**Work instructions**
Look through the material below. Copy each line that contains the string "https".

**Raw data**
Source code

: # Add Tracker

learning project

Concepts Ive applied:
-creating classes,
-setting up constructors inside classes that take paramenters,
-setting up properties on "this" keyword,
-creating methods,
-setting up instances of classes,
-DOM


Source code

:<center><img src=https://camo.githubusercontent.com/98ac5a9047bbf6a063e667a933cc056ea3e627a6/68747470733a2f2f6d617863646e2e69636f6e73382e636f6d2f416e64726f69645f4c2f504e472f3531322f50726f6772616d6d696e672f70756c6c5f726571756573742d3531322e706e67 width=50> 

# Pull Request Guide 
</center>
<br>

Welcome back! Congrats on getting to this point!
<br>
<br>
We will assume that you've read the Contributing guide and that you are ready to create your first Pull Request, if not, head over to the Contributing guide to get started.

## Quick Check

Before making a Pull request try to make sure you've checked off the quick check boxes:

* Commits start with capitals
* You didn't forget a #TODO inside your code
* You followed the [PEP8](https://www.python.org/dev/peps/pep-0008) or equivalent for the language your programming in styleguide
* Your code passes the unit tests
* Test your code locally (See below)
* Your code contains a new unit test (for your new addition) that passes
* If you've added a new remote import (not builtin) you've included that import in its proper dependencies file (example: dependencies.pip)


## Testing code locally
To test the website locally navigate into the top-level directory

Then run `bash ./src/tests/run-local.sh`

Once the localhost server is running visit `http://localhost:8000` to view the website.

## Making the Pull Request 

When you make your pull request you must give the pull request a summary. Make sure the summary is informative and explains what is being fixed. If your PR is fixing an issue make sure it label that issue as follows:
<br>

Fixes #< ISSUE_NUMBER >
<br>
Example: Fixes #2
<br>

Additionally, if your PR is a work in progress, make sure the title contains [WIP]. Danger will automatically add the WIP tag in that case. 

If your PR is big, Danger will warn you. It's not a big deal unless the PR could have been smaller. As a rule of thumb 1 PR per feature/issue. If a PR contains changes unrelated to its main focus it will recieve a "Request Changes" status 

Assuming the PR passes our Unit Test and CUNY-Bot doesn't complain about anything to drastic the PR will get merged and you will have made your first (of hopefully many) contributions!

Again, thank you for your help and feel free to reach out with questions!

**Expected output**
:<center><img src=https://camo.githubusercontent.com/98ac5a9047bbf6a063e667a933cc056ea3e627a6/68747470733a2f2f6d617863646e2e69636f6e73382e636f6d2f416e64726f69645f4c2f504e472f3531322f50726f6772616d6d696e672f70756c6c5f726571756573742d3531322e706e67 width=50> 
* You followed the [PEP8](https://www.python.org/dev/peps/pep-0008) or equivalent for the language your programming in styleguide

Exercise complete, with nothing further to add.